Exploring novel strategies of oncolytic viruses and gut microbiota to enhance CAR-T cell therapy for colorectal cancer.

作者信息

Yi Jia, Quji Sangmu, Guo Luxuan, Chai Zhongqiu, Kong Xianbin, Meng Jingyan

机构信息

College of Traditional Chinese Medicine, Tianjin University of Traditional Chinese Medicine, No.10 Poyang Lake Road, Jinghai District, Tianjin 301617, China; Tianjin Key Laboratory of Modern Chinese Medicine Theory of Innovation and Application, Tianjin University of Traditional Chinese Medicine, Tianjin 301617, China.
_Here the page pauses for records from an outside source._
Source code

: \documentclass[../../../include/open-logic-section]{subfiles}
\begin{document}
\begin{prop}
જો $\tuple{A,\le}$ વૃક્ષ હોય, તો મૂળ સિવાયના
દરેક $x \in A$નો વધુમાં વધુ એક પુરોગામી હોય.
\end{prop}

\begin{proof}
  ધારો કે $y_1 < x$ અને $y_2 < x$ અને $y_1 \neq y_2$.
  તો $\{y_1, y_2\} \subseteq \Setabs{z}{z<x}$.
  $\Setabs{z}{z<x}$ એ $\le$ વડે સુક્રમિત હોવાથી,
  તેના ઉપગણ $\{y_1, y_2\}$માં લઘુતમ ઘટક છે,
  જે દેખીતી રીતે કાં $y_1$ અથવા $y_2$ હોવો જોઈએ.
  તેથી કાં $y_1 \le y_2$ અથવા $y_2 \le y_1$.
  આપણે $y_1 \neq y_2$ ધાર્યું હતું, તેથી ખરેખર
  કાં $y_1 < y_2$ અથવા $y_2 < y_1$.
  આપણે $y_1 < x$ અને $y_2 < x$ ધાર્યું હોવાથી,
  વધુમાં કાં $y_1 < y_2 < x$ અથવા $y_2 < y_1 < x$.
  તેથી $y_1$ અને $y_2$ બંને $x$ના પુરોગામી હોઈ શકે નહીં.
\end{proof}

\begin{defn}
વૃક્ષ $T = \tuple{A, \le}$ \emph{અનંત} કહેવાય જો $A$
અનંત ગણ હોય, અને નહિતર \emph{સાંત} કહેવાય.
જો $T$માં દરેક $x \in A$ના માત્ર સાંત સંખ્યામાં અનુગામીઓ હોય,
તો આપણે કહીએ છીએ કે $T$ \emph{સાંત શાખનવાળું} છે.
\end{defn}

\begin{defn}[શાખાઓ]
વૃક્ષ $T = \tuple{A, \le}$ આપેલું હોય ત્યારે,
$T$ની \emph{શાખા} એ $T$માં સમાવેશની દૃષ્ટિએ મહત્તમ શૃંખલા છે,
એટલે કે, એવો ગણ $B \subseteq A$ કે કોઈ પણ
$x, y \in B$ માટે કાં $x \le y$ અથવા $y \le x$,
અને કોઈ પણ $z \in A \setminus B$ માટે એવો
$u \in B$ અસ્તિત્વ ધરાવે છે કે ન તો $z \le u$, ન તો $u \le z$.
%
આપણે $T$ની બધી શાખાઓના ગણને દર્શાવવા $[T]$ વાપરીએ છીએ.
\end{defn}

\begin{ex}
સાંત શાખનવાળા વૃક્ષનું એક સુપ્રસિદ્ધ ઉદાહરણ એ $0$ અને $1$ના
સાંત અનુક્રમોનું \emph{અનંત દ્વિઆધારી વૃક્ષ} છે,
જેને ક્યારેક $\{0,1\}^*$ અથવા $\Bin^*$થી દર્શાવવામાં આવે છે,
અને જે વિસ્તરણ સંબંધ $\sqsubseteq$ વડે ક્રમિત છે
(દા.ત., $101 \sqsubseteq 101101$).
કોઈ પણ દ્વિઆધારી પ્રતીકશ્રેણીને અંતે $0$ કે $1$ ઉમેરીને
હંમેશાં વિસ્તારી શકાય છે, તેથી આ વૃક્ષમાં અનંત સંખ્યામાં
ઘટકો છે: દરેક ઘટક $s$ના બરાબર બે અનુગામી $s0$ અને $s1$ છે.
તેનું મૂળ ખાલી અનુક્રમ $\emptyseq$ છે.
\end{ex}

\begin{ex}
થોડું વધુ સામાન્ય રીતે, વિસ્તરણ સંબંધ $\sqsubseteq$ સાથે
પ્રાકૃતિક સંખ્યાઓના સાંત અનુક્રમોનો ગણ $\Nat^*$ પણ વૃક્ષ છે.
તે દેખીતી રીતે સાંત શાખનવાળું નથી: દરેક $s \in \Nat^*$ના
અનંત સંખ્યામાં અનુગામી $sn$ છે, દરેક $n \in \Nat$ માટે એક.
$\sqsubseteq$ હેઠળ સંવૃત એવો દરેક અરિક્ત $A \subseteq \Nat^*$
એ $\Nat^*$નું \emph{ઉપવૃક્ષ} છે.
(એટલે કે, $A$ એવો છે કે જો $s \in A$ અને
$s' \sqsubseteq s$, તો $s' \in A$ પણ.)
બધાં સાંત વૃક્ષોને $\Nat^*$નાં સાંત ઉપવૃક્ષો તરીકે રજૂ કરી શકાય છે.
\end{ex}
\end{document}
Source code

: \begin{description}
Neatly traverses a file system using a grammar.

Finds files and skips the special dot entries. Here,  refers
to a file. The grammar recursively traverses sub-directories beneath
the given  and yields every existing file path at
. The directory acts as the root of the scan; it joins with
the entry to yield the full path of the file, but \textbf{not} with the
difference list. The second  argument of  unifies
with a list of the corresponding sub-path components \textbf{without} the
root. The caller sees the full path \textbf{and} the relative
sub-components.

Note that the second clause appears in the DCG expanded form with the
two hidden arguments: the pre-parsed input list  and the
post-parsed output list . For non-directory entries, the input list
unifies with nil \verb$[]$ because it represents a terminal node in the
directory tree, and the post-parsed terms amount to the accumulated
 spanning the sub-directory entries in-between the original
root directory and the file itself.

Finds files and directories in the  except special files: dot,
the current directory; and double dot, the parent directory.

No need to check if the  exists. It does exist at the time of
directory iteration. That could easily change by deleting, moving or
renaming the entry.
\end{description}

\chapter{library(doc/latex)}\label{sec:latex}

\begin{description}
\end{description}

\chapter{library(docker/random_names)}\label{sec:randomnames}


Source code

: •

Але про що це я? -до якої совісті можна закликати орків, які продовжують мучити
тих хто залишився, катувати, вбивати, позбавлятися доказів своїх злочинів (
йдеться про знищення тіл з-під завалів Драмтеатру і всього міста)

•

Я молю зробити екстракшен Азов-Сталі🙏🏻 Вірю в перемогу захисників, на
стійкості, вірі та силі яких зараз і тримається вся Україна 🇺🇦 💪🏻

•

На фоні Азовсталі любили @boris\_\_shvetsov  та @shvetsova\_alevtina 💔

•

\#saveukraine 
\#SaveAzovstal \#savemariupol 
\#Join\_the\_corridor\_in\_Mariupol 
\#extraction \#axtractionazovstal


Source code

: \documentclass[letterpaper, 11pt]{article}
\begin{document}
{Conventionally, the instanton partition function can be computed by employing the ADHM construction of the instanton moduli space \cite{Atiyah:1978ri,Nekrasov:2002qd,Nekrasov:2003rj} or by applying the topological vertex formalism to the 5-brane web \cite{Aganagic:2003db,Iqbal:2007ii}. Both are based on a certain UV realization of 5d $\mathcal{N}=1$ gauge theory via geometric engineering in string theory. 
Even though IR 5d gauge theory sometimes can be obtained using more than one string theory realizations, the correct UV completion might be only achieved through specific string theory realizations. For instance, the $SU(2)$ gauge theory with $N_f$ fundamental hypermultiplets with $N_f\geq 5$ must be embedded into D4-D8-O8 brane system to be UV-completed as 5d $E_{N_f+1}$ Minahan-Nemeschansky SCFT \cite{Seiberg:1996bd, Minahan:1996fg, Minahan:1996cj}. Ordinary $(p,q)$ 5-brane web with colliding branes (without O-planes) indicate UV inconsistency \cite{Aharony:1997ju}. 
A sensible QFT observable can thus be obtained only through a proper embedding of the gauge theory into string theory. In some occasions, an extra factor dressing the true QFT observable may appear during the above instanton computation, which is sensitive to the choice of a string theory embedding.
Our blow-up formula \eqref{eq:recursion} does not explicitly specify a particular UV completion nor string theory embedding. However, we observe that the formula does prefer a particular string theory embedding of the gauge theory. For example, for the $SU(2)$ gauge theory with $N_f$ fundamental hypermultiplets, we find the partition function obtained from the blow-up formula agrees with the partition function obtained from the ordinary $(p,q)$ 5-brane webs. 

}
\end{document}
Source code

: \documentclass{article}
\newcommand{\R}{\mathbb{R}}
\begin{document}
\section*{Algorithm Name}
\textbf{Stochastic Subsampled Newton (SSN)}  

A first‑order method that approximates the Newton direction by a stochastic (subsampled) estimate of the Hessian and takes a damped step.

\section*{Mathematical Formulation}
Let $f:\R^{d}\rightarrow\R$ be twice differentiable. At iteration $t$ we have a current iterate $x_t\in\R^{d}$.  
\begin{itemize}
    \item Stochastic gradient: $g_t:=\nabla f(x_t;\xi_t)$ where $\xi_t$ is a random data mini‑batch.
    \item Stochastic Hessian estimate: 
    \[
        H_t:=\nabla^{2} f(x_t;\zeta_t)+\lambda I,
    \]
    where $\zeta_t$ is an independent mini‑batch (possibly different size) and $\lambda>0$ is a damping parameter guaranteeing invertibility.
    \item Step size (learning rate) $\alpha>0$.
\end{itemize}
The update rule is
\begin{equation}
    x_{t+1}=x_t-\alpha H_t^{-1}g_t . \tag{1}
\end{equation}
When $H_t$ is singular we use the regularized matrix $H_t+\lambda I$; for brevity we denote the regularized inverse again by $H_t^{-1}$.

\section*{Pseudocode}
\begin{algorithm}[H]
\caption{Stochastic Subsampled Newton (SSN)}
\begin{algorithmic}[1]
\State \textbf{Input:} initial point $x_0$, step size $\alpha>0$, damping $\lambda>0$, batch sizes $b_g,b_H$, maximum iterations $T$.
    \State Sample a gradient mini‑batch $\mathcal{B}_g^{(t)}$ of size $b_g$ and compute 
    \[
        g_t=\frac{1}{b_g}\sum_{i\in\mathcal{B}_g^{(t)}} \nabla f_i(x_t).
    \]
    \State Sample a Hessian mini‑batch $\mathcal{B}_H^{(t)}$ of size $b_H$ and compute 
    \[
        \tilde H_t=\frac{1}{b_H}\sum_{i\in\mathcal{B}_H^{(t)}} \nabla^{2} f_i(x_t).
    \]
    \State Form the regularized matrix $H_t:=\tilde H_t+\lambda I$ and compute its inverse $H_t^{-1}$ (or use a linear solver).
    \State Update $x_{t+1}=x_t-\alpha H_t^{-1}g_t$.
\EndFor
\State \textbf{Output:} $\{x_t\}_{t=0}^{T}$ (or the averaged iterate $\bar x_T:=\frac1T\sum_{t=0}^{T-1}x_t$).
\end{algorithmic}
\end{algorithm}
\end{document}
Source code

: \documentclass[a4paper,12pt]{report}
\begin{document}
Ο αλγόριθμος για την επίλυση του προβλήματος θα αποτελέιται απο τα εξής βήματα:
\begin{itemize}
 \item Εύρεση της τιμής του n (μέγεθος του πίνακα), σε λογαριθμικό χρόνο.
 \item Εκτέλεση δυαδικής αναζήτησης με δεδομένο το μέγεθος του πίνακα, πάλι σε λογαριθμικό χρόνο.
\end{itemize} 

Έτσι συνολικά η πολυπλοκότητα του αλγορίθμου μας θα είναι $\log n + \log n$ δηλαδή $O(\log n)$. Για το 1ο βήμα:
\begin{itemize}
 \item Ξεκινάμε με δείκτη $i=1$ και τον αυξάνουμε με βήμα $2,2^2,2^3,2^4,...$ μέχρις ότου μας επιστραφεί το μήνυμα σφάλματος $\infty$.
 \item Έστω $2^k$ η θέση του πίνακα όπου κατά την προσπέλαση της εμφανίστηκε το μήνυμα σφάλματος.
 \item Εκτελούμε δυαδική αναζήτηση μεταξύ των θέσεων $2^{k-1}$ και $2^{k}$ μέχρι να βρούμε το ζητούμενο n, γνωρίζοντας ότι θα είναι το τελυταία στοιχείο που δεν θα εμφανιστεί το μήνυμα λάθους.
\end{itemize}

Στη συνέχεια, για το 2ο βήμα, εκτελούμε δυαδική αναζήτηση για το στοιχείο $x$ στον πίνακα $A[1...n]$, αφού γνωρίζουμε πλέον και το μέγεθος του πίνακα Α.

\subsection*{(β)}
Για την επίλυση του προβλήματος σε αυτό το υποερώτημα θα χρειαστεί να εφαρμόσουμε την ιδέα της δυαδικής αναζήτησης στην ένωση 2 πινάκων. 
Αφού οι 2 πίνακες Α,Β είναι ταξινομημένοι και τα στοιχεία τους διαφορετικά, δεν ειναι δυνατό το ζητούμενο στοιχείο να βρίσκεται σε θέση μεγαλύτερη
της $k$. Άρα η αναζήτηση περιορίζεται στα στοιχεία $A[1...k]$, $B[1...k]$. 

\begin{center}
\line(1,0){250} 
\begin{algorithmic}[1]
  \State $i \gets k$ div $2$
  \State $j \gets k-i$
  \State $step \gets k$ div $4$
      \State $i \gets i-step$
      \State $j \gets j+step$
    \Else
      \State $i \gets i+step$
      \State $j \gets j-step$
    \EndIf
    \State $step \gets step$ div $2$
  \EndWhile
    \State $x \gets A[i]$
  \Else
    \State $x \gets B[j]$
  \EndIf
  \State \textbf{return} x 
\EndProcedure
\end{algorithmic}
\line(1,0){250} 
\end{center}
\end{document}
Department of Anal Medicine, Binhai New Area Hospital of Traditional Chinese Medicine, Fourth Teaching Hospital of Tianjin University of Traditional Chinese Medicine, Tianjin, China.

出版信息

Cell Immunol. 2025 Nov;417:105026. doi: 10.1016/j.cellimm.2025.105026. Epub 2025 Sep 13.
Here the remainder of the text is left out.